Bush Administration officials estimated that the “unblocking” of the sanctions will release about $375 million that Washington had frozen, including Panamanian assets in American banks, taxes owed by U.S. firms and payments for use of the Panama Canal.
Panama also could glean another $15 million in export earnings if Washington restores the allocation that Panama had under current U.S. sugar quotas for sales of sugar to the United States. During the Noriega years, Panama’s share has been reallocated to other nations.
But GAO estimates show that Panama is about $650 million in arrears on payments to the World Bank and other international lending organizations and another $850 million behind on loans from commercial banks--the result of a default Noriega ordered after sanctions were imposed.
And the country will need new money to repair its shattered industry and deteriorating infrastructure, both of which slipped badly during the period. An American embargo aimed at forcing U.S.-bound ships to shift their registry to other countries was too recent to have had much impact.
As a result, Schott and other analysts both in and out of government say that restoring Panama’s financial health is likely to come slowly, even with the best of U.S. intentions. The Panamanian economy was in a recession anyway; the sanctions only exacerbated the slide.
U.S. policy-makers cautioned Wednesday that simply unlocking the Panamanian assets that Washington has frozen could take two or three weeks, as Treasury officials struggle to set up procedures for ensuring that the funds are properly posted and delivered.
And although Secretary of State James A. Baker III hinted Wednesday at a possible new aid package for the country, any new economic assistance program is apt to require weeks to draft and send through Congress.

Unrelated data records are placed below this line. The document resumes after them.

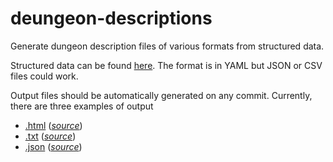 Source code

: # deungeon-descriptions
Generate dungeon description files of various formats from structured data.

Structured data can be found [here](https://github.com/yggilabs/dungeon-descriptions/blob/master/_data/dungeons.yml). The format is in YAML but JSON or CSV files could work.

Output files should be automatically generated on any commit. Currently, there are three examples of output
* [.html](https://yggilabs.github.io/dungeon-descriptions/index.html) (*[source](https://github.com/yggilabs/dungeon-descriptions/edit/master/index.md)*)
* [.txt](https://yggilabs.github.io/dungeon-descriptions/index.txt) (*[source](https://github.com/yggilabs/dungeon-descriptions/edit/master/index.txt)*)
* [.json](https://yggilabs.github.io/dungeon-descriptions/index.json) (*[source](https://github.com/yggilabs/dungeon-descriptions/edit/master/index.json)*)
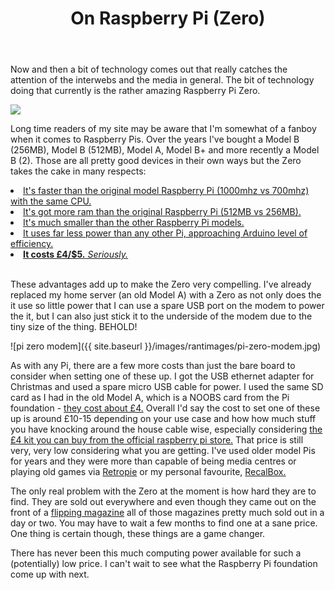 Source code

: ﻿---
layout: post
title:  On Raspberry Pi (Zero)
---



Now and then a bit of technology comes out that really catches the attention of the interwebs and the media in general. The bit of technology doing that currently is 
the rather amazing Raspberry Pi Zero.

<a href="https://www.raspberrypi.org/blog/raspberry-pi-zero/"><img src="https://www.raspberrypi.org/wp-content/uploads/2015/11/rsz_img_4054-500x349.jpg"/></a>

Long time readers of my site may be aware that I'm somewhat of a fanboy when it comes to Raspberry Pis. Over the years I've bought a Model B (256MB), Model B (512MB), Model A, 
Model B+ and more recently a Model B (2). Those are all pretty good devices in their own ways but the Zero takes the cake in many respects:
<br>
<li><a href="https://www.raspberrypi.org/blog/raspberry-pi-zero/"> It's faster than the original model Raspberry Pi (1000mhz vs 700mhz) with the same CPU.</a></li>
<li><a href="https://www.raspberrypi.org/blog/raspberry-pi-zero/"> It's got more ram than the original Raspberry Pi (512MB vs 256MB).</a></li>
<li><a href="http://raspi.tv/2015/raspberry-pi-zero-free-on-the-cover-of-this-months-magpi-magazine">It's much smaller than the other Raspberry Pi models.</a></li>
<li><a href="http://raspi.tv/2015/raspberry-pi-zero-power-measurements">It uses far less power than any other Pi, approaching Arduino level of efficiency.</a></li>
<li><a href="http://swag.raspberrypi.org/collections/pi-zero/products/pi-zero"><b>It costs £4/$5.</b><i> Seriously.</i></a></li>

<br>

These advantages add up to make the Zero very compelling. I've already replaced my home server (an old Model A) with a Zero 
as not only does the it use so little power that I can use a spare USB port on the modem to power the it, 
but I can also just stick it to the underside of the modem due to the tiny size of the thing. BEHOLD!

![pi zero modem]({{ site.baseurl }}/images/rantimages/pi-zero-modem.jpg)

As with any Pi, there are a few more costs than just the bare board to consider when setting one of these up. I got the USB ethernet adapter for Christmas and used a spare micro USB cable for power. I used the same SD card as I had in the old Model A, which is a NOOBS card from the Pi foundation - <a href="http://swag.raspberrypi.org/products/noobs-8gb-sd-card">they cost about £4.</a> Overall I'd say the cost to set one of these up is 
around £10-15 depending on your use case and how how much stuff you have knocking around the house cable wise, especially considering  <a href="http://swag.raspberrypi.org/products/pi-zero-cables"> the £4 kit you can buy from the official raspberry pi store.</a> 
That price is still very, very low considering what you are getting. I've used older model Pis for years and they were more than capable of being media centres or playing old games via <a href="http://blog.petrockblock.com/retropie/">Retropie</a> or my personal favourite, <a href="http://www.recalbox.com/">RecalBox.</a>

The only real problem with the Zero at the moment is how hard they are to find. They are sold out everywhere and even though they came out on the front of a 
<a href="https://www.raspberrypi.org/blog/page/3/?fish#did-you-get-a-raspberry-pi-zero">flipping magazine</a> all 
of those magazines pretty much sold out in a day or two. You may have to wait a few months to find one at a sane price. One thing is certain though, these things are a game changer. 

There has never been this much computing power available for such a (potentially) low price. I can't wait to see what the Raspberry Pi foundation come up with next.
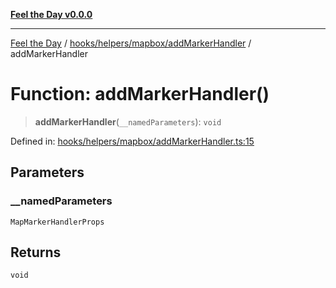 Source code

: [**Feel the Day v0.0.0**](../../../../../README.md)

***

[Feel the Day](../../../../../README.md) / [hooks/helpers/mapbox/addMarkerHandler](../README.md) / addMarkerHandler

# Function: addMarkerHandler()

> **addMarkerHandler**(`__namedParameters`): `void`

Defined in: [hooks/helpers/mapbox/addMarkerHandler.ts:15](https://github.com/HyeinKang/feel-the-day/blob/8289c79f2741a9407fd7ce6a81056ae02e4eeed7/src/hooks/helpers/mapbox/addMarkerHandler.ts#L15)

## Parameters

### \_\_namedParameters

`MapMarkerHandlerProps`

## Returns

`void`
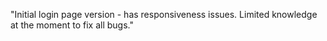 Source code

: "Initial login page version - has responsiveness issues. Limited knowledge at the moment to fix all bugs."
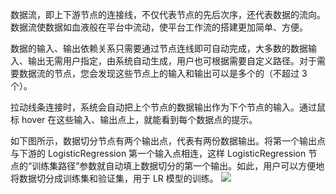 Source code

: 数据流，即上下游节点的连接线，不仅代表节点的先后次序，还代表数据的流向。数据流使数据如血液般在平台中流动，使平台工作流的搭建更加简单、方便。

数据的输入、输出依赖关系只需要通过节点连线即可自动完成，大多数的数据输入、输出无需用户指定，由系统自动生成，用户也可根据需要自定义路径。对于需要数据流的节点，您会发现这些节点上的输入和输出可以是多个的（不超过 3 个）。 

拉动线条连接时，系统会自动把上个节点的数据输出作为下个节点的输入。通过鼠标 hover 在这些输入、输出点上，就能看到每个数据点的提示。

如下图所示，数据切分节点有两个输出点，代表有两份数据输出。将第一个输出点与下游的 LogisticRegression 第一个输入点相连，这样 LogisticRegression 节点的“训练集路径”参数就自动填上数据切分的第一个输出。如此，用户可以方便地将数据切分成训练集和验证集，用于 LR 模型的训练。
![](https://main.qcloudimg.com/raw/123c86b4f8a1ade222b49e7621513b1c.png)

Officials have not even begun formally considering any such proposal.
How quickly Panama’s once-lucrative foreign banking industry can rebuild its operations in the country remains to be seen.

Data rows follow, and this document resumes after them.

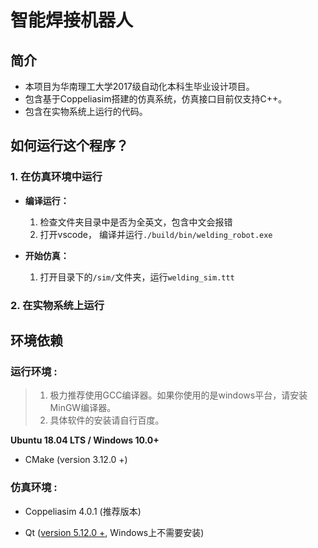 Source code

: # **智能焊接机器人**
## **简介**
- 本项目为华南理工大学2017级自动化本科生毕业设计项目。 
- 包含基于Coppeliasim搭建的仿真系统，仿真接口目前仅支持C++。
- 包含在实物系统上运行的代码。

## **如何运行这个程序？**

### **1. 在仿真环境中运行**

- **编译运行：**
  1. 检查文件夹目录中是否为全英文，包含中文会报错
  2. 打开vscode， 编译并运行`./build/bin/welding_robot.exe`

- **开始仿真：**
  1. 打开目录下的`/sim/`文件夹，运行`welding_sim.ttt`

### **2. 在实物系统上运行** 


## **环境依赖**

### **运行环境 :**

> 1. 极力推荐使用GCC编译器。如果你使用的是windows平台，请安装MinGW编译器。
> 2. 具体软件的安装请自行百度。

**Ubuntu 18.04 LTS / Windows 10.0+**

- CMake (version 3.12.0 +) 

### **仿真环境 :**

- Coppeliasim 4.0.1 (推荐版本)

- Qt ([version 5.12.0 +](http://download.qt.io/archive/qt/5.12/5.12.9/), Windows上不需要安装)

Stuart Tucker, an analyst with the Overseas Development Council, argued that rebuilding the banking operations should be completed “relatively quickly.” But he conceded that this depends in good measure on how rapidly Panama’s new government can win the confidence of investors--and that is uncertain.

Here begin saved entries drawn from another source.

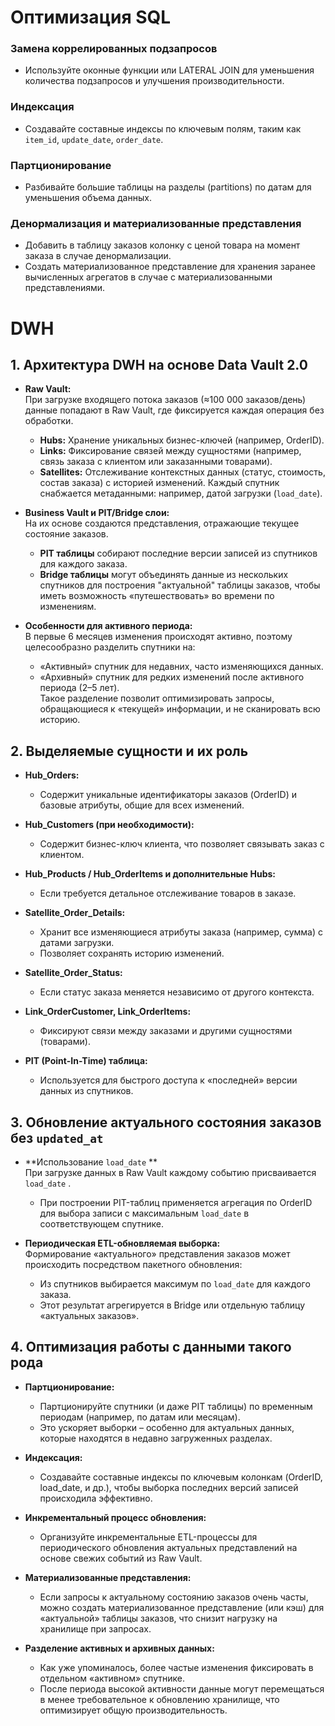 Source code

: # Оптимизация SQL

### Замена коррелированных подзапросов
- Используйте оконные функции или LATERAL JOIN для уменьшения количества подзапросов и улучшения производительности.

### Индексация
- Создавайте составные индексы по ключевым полям, таким как `item_id`, `update_date`, `order_date`.

### Партционирование
- Разбивайте большие таблицы на разделы (partitions) по датам для уменьшения объема данных.

### Денормализация и материализованные представления
- Добавить в таблицу заказов колонку с ценой товара на момент заказа в случае денормализации.
- Создать материализованное представление для хранения заранее вычисленных агрегатов в случае с материализованными представлениями.

# DWH 

## 1. Архитектура DWH на основе Data Vault 2.0

- **Raw Vault:**  
  При загрузке входящего потока заказов (≈100 000 заказов/день) данные попадают в Raw Vault, где фиксируется каждая операция без обработки.  
  - **Hubs:** Хранение уникальных бизнес-ключей (например, OrderID).  
  - **Links:** Фиксирование связей между сущностями (например, связь заказа с клиентом или заказанными товарами).  
  - **Satellites:** Отслеживание контекстных данных (статус, стоимость, состав заказа) с историей изменений. Каждый спутник снабжается метаданными: например, датой загрузки (`load_date`).

- **Business Vault и PIT/Bridge слои:**  
  На их основе создаются представления, отражающие текущее состояние заказов.  
  - **PIT таблицы** собирают последние версии записей из спутников для каждого заказа.  
  - **Bridge таблицы** могут объединять данные из нескольких спутников для построения "актуальной" таблицы заказов, чтобы иметь возможность «путешествовать» во времени по изменениям.

- **Особенности для активного периода:**  
  В первые 6 месяцев изменения происходят активно, поэтому целесообразно разделить спутники на:  
  - «Активный» спутник для недавних, часто изменяющихся данных.  
  - «Архивный» спутник для редких изменений после активного периода (2–5 лет).  
  Такое разделение позволит оптимизировать запросы, обращающиеся к «текущей» информации, и не сканировать всю историю.

## 2. Выделяемые сущности и их роль

- **Hub_Orders:**  
  - Содержит уникальные идентификаторы заказов (OrderID) и базовые атрибуты, общие для всех изменений.
  
- **Hub_Customers (при необходимости):**  
  - Содержит бизнес-ключ клиента, что позволяет связывать заказ с клиентом.

- **Hub_Products / Hub_OrderItems и дополнительные Hubs:**  
  - Если требуется детальное отслеживание товаров в заказе.

- **Satellite_Order_Details:**  
  - Хранит все изменяющиеся атрибуты заказа (например, сумма) с датами загрузки.  
  - Позволяет сохранять историю изменений.

- **Satellite_Order_Status:**  
  - Если статус заказа меняется независимо от другого контекста.

- **Link_OrderCustomer, Link_OrderItems:**  
  - Фиксируют связи между заказами и другими сущностями (товарами).

- **PIT (Point-In-Time) таблица:**  
  - Используется для быстрого доступа к «последней» версии данных из спутников.

## 3. Обновление актуального состояния заказов без `updated_at`

- **Использование `load_date` **  
  При загрузке данных в Raw Vault каждому событию присваивается `load_date` .  
  - При построении PIT-таблиц применяется агрегация по OrderID для выбора записи с максимальным `load_date` в соответствующем спутнике.
  
- **Периодическая ETL-обновляемая выборка:**  
  Формирование «актуального» представления заказов может происходить посредством пакетного обновления:  
  - Из спутников выбирается максимум по `load_date` для каждого заказа.  
  - Этот результат агрегируется в Bridge или отдельную таблицу «актуальных заказов».

## 4. Оптимизация работы с данными такого рода

- **Партционирование:**  
  - Партционируйте спутники (и даже PIT таблицы) по временным периодам (например, по датам или месяцам).  
  - Это ускоряет выборки – особенно для актуальных данных, которые находятся в недавно загруженных разделах.

- **Индексация:**  
  - Создавайте составные индексы по ключевым колонкам (OrderID, load_date, и др.), чтобы выборка последних версий записей происходила эффективно.

- **Инкрементальный процесс обновления:**  
  - Организуйте инкрементальные ETL-процессы для периодического обновления актуальных представлений на основе свежих событий из Raw Vault.

- **Материализованные представления:**  
  - Если запросы к актуальному состоянию заказов очень часты, можно создать материализованное представление (или кэш) для «актуальной» таблицы заказов, что снизит нагрузку на хранилище при запросах.

- **Разделение активных и архивных данных:**  
  - Как уже упоминалось, более частые изменения фиксировать в отдельном «активном» спутнике.  
  - После периода высокой активности данные могут перемещаться в менее требовательное к обновлению хранилище, что оптимизирует общую производительность.

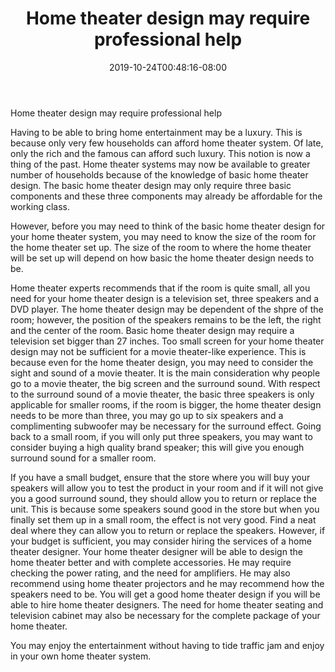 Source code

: ﻿---
title: "Home theater design may require professional help"
date: 2019-10-24T00:48:16-08:00
description: "Home-Theater Tips for Web Success"
featured_image: "/images/Home-Theater.jpg"
tags: ["Home Theater"]
---

Home theater design may require professional help


Having to be able to bring home entertainment may be a luxury. This is because only very few households can afford home theater system. Of late, only the rich and the famous can afford such luxury. This notion is now a thing of the past. Home theater systems may now be available to greater number of households because of the knowledge of basic home theater design. The basic home theater design may only require three basic components and these three components may already be affordable for the working class.

However, before you may need to think of the basic home theater design for your home theater system, you may need to know the size of the room for the home theater set up. The size of the room to where the home theater will be set up will depend on how basic the home theater design needs to be.

Home theater experts recommends that if the room is quite small, all you need for your home theater design is a television set, three speakers and a DVD player. The home theater design may be dependent of the shpre of the room; however, the position of the speakers remains to be the left, the right and the center of the room. Basic home theater design may require a television set bigger than 27 inches. Too small screen for your home theater design may not be sufficient for a movie theater-like experience. This is because even for the home theater design, you may need to consider the sight and sound of a movie theater. It is the main consideration why people go to a movie theater, the big screen and the surround sound. With respect to the surround sound of a movie theater, the basic three speakers is only applicable for smaller rooms, if the room is bigger, the home theater design needs to be more than three, you may go up to six speakers and a complimenting subwoofer may be necessary for the surround effect. Going back to a small room, if you will only put three speakers, you may want to consider buying a high quality brand speaker; this will give you enough surround sound for a smaller room. 

If you have a small budget, ensure that the store where you will buy your speakers will allow you to test the product in your room and if it will not give you a good surround sound, they should allow you to return or replace the unit. This is because some speakers sound good in the store but when you finally set them up in a small room, the effect is not very good. Find a neat deal where they can allow you to return or replace the speakers. However, if your budget is sufficient, you may consider hiring the services of a home theater designer. Your home theater designer will be able to design the home theater better and with complete accessories. He may require checking the power rating, and the need for amplifiers. He may also recommend using home theater projectors and he may recommend how the speakers need to be. You will get a good home theater design if you will be able to hire home theater designers. The need for home theater seating and television cabinet may also be necessary for the complete package of your home theater.

You may enjoy the entertainment without having to tide traffic jam and enjoy in your own home theater system. 

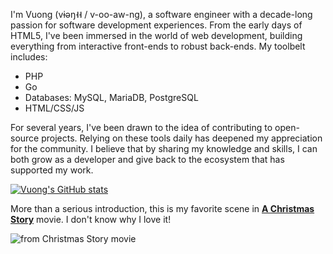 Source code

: I'm Vuong (vɨəŋ˧˧ / v-oo-aw-ng), a software engineer with a decade-long passion for software development experiences. 
From the early days of HTML5, I've been immersed in the world of web development, building everything from interactive front-ends to robust back-ends. 
My toolbelt includes:
- PHP
- Go
- Databases: MySQL, MariaDB, PostgreSQL
- HTML/CSS/JS

For several years, I've been drawn to the idea of contributing to open-source projects. 
Relying on these tools daily has deepened my appreciation for the community. 
I believe that by sharing my knowledge and skills, I can both grow as a developer and give back to the ecosystem that has supported my work.

[![Vuong's GitHub stats](https://github-readme-stats.vercel.app/api?username=vuon9&show_icons=true&show=prs_merged)](https://github.com/vuon9)

More than a serious introduction, this is my favorite scene in **[A Christmas Story](https://www.imdb.com/title/tt0085334/)** movie. 
I don't know why I love it!

![from Christmas Story movie](https://media.giphy.com/media/xUPOqtMLKm2Nwt2wXS/giphy.gif)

Robert Kurz, a Brookings Institution specialist, said investor confidence may hinge on the ability of the new Panamanian government to break the hold of the Panama Defense Forces, which have been loyal to the Noriega regime--and possibly on how long Noriega himself remains at large.
“The PDF is like an octopus with tentacles in every sector,” Kurz said, “so you have to break the back of the military’s control of the economy.” He added: “I don’t know how many bankers and businessmen are going back, especially with Noriega still running around loose.”
There also is the question of how far Western bank regulatory agencies will allow commercial banks to go in resuming the money-laundering practices that once were widespread in Panama.
Initial indications were that some regulators may insist on a cleanup of banking operations in Panama that, ironically, could make the country less attractive as a financial haven for foreigners. If that happens, Panama never will be able to regain its bank earnings.
“It may be irretrievable,” Schott said.
As a result, Schott and many other analysts believe that what actually may be in store for Panama now is a thorough restructuring of the economy to make it less reliant on drugs and corruption and able to generate legitimate earnings.
“It will be a long-term project to reconstruct the Panamanian economy,” he said.